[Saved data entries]
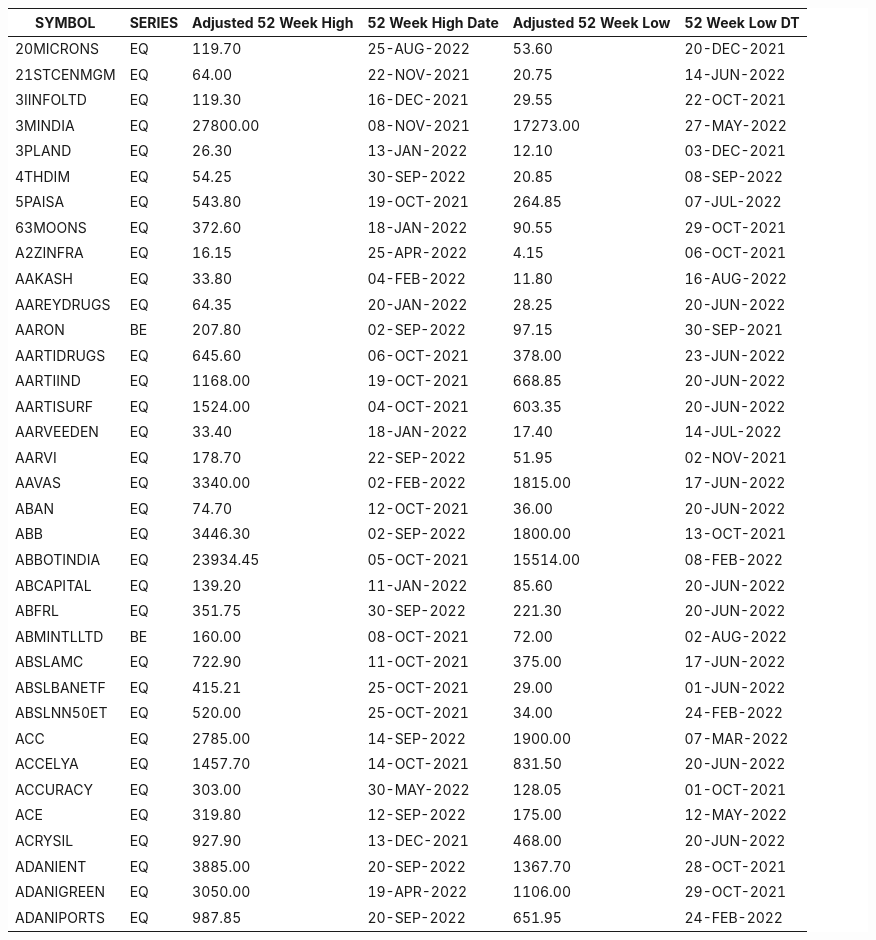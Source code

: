 


| SYMBOL | SERIES | Adjusted 52 Week High | 52 Week High Date | Adjusted 52 Week Low | 52 Week Low DT |
| ----- | ----- | ----- | ----- | ----- | ----- |
| 20MICRONS | EQ | 119.70 | 25-AUG-2022 | 53.60 | 20-DEC-2021 |
| 21STCENMGM | EQ | 64.00 | 22-NOV-2021 | 20.75 | 14-JUN-2022 |
| 3IINFOLTD | EQ | 119.30 | 16-DEC-2021 | 29.55 | 22-OCT-2021 |
| 3MINDIA | EQ | 27800.00 | 08-NOV-2021 | 17273.00 | 27-MAY-2022 |
| 3PLAND | EQ | 26.30 | 13-JAN-2022 | 12.10 | 03-DEC-2021 |
| 4THDIM | EQ | 54.25 | 30-SEP-2022 | 20.85 | 08-SEP-2022 |
| 5PAISA | EQ | 543.80 | 19-OCT-2021 | 264.85 | 07-JUL-2022 |
| 63MOONS | EQ | 372.60 | 18-JAN-2022 | 90.55 | 29-OCT-2021 |
| A2ZINFRA | EQ | 16.15 | 25-APR-2022 | 4.15 | 06-OCT-2021 |
| AAKASH | EQ | 33.80 | 04-FEB-2022 | 11.80 | 16-AUG-2022 |
| AAREYDRUGS | EQ | 64.35 | 20-JAN-2022 | 28.25 | 20-JUN-2022 |
| AARON | BE | 207.80 | 02-SEP-2022 | 97.15 | 30-SEP-2021 |
| AARTIDRUGS | EQ | 645.60 | 06-OCT-2021 | 378.00 | 23-JUN-2022 |
| AARTIIND | EQ | 1168.00 | 19-OCT-2021 | 668.85 | 20-JUN-2022 |
| AARTISURF | EQ | 1524.00 | 04-OCT-2021 | 603.35 | 20-JUN-2022 |
| AARVEEDEN | EQ | 33.40 | 18-JAN-2022 | 17.40 | 14-JUL-2022 |
| AARVI | EQ | 178.70 | 22-SEP-2022 | 51.95 | 02-NOV-2021 |
| AAVAS | EQ | 3340.00 | 02-FEB-2022 | 1815.00 | 17-JUN-2022 |
| ABAN | EQ | 74.70 | 12-OCT-2021 | 36.00 | 20-JUN-2022 |
| ABB | EQ | 3446.30 | 02-SEP-2022 | 1800.00 | 13-OCT-2021 |
| ABBOTINDIA | EQ | 23934.45 | 05-OCT-2021 | 15514.00 | 08-FEB-2022 |
| ABCAPITAL | EQ | 139.20 | 11-JAN-2022 | 85.60 | 20-JUN-2022 |
| ABFRL | EQ | 351.75 | 30-SEP-2022 | 221.30 | 20-JUN-2022 |
| ABMINTLLTD | BE | 160.00 | 08-OCT-2021 | 72.00 | 02-AUG-2022 |
| ABSLAMC | EQ | 722.90 | 11-OCT-2021 | 375.00 | 17-JUN-2022 |
| ABSLBANETF | EQ | 415.21 | 25-OCT-2021 | 29.00 | 01-JUN-2022 |
| ABSLNN50ET | EQ | 520.00 | 25-OCT-2021 | 34.00 | 24-FEB-2022 |
| ACC | EQ | 2785.00 | 14-SEP-2022 | 1900.00 | 07-MAR-2022 |
| ACCELYA | EQ | 1457.70 | 14-OCT-2021 | 831.50 | 20-JUN-2022 |
| ACCURACY | EQ | 303.00 | 30-MAY-2022 | 128.05 | 01-OCT-2021 |
| ACE | EQ | 319.80 | 12-SEP-2022 | 175.00 | 12-MAY-2022 |
| ACRYSIL | EQ | 927.90 | 13-DEC-2021 | 468.00 | 20-JUN-2022 |
| ADANIENT | EQ | 3885.00 | 20-SEP-2022 | 1367.70 | 28-OCT-2021 |
| ADANIGREEN | EQ | 3050.00 | 19-APR-2022 | 1106.00 | 29-OCT-2021 |
| ADANIPORTS | EQ | 987.85 | 20-SEP-2022 | 651.95 | 24-FEB-2022 |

**PROBLEM TO SOLVE:** Take the stretch of lines above from the one containing "Week Low DT |" through the one containing "20.85 | 08-SEP-2022 |" and repeat it exactly, adding no other line.

**OUTPUT:**
| SYMBOL | SERIES | Adjusted 52 Week High | 52 Week High Date | Adjusted 52 Week Low | 52 Week Low DT |
| ----- | ----- | ----- | ----- | ----- | ----- |
| 20MICRONS | EQ | 119.70 | 25-AUG-2022 | 53.60 | 20-DEC-2021 |
| 21STCENMGM | EQ | 64.00 | 22-NOV-2021 | 20.75 | 14-JUN-2022 |
| 3IINFOLTD | EQ | 119.30 | 16-DEC-2021 | 29.55 | 22-OCT-2021 |
| 3MINDIA | EQ | 27800.00 | 08-NOV-2021 | 17273.00 | 27-MAY-2022 |
| 3PLAND | EQ | 26.30 | 13-JAN-2022 | 12.10 | 03-DEC-2021 |
| 4THDIM | EQ | 54.25 | 30-SEP-2022 | 20.85 | 08-SEP-2022 |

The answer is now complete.